** SOURCE MATERIAL follows **

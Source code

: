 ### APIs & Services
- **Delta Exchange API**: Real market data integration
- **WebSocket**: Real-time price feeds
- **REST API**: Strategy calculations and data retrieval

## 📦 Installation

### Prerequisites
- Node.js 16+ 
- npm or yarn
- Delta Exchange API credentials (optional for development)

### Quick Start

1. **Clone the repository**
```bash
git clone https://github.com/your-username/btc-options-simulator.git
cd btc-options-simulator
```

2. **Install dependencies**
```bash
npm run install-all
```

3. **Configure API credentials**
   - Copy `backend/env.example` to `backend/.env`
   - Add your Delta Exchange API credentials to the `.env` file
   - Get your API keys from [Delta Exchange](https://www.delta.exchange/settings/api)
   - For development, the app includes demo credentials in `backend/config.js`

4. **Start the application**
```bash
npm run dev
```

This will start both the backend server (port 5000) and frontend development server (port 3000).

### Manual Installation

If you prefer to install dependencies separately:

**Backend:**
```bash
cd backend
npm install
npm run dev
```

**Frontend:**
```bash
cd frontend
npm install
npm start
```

** End of SOURCE MATERIAL **
** SOURCE MATERIAL follows **

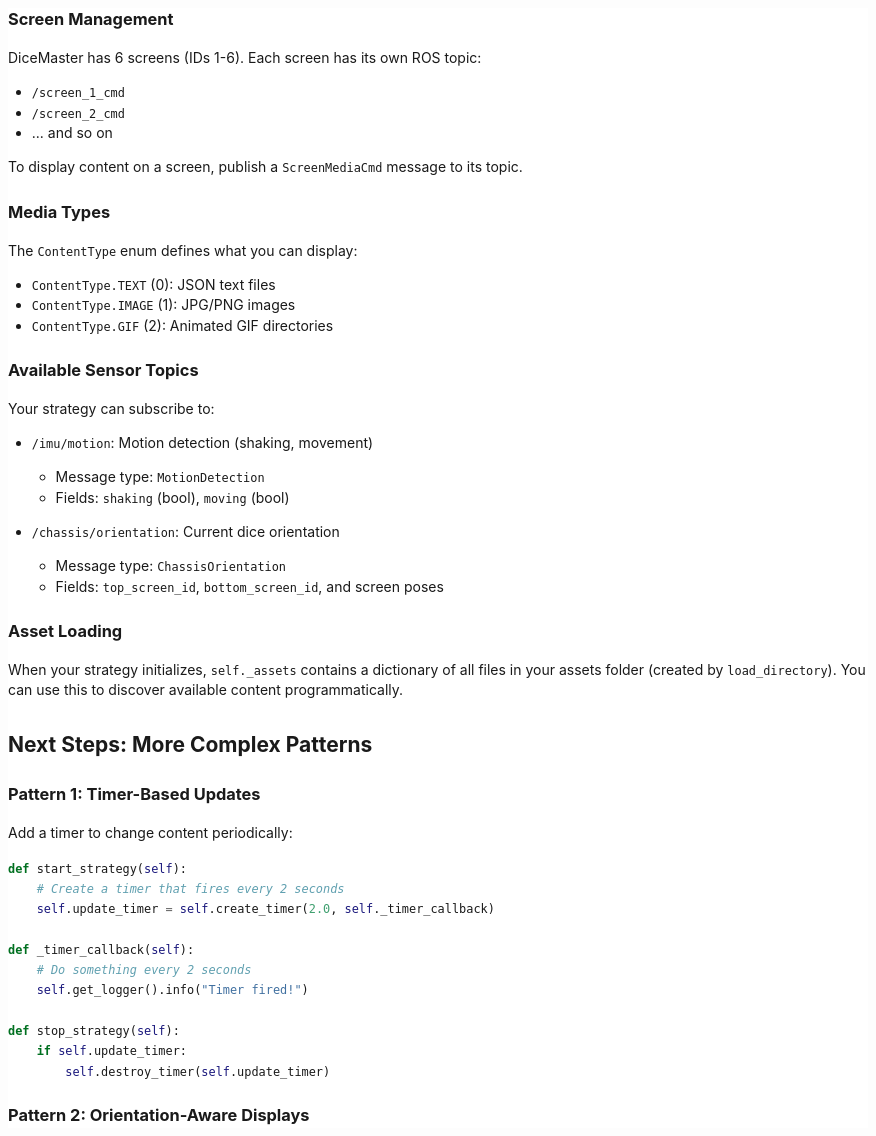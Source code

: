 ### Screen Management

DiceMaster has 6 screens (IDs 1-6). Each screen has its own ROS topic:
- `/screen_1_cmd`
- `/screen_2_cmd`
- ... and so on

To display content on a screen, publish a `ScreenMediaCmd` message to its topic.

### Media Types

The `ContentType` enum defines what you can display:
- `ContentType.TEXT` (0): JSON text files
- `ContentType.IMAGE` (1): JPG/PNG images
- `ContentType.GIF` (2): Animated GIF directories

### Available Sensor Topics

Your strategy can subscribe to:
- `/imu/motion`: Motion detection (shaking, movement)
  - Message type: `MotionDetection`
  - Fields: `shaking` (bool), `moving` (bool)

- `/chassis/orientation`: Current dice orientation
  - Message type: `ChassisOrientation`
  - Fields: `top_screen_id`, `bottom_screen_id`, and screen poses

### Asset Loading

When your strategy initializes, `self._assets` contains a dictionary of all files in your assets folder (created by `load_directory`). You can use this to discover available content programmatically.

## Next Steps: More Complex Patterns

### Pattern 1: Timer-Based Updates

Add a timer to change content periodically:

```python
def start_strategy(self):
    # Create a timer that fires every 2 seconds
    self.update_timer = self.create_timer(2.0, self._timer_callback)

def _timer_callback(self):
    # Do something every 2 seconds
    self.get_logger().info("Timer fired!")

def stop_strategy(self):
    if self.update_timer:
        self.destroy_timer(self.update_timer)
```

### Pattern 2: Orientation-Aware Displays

** End of SOURCE MATERIAL **

INSTRUCTIONS FOR THE TASK> The lines to return are those in the records above that hold the word "development".

THE ANSWER>
- Delta Exchange API credentials (optional for development)
   - For development, the app includes demo credentials in `backend/config.js`
This will start both the backend server (port 5000) and frontend development server (port 3000).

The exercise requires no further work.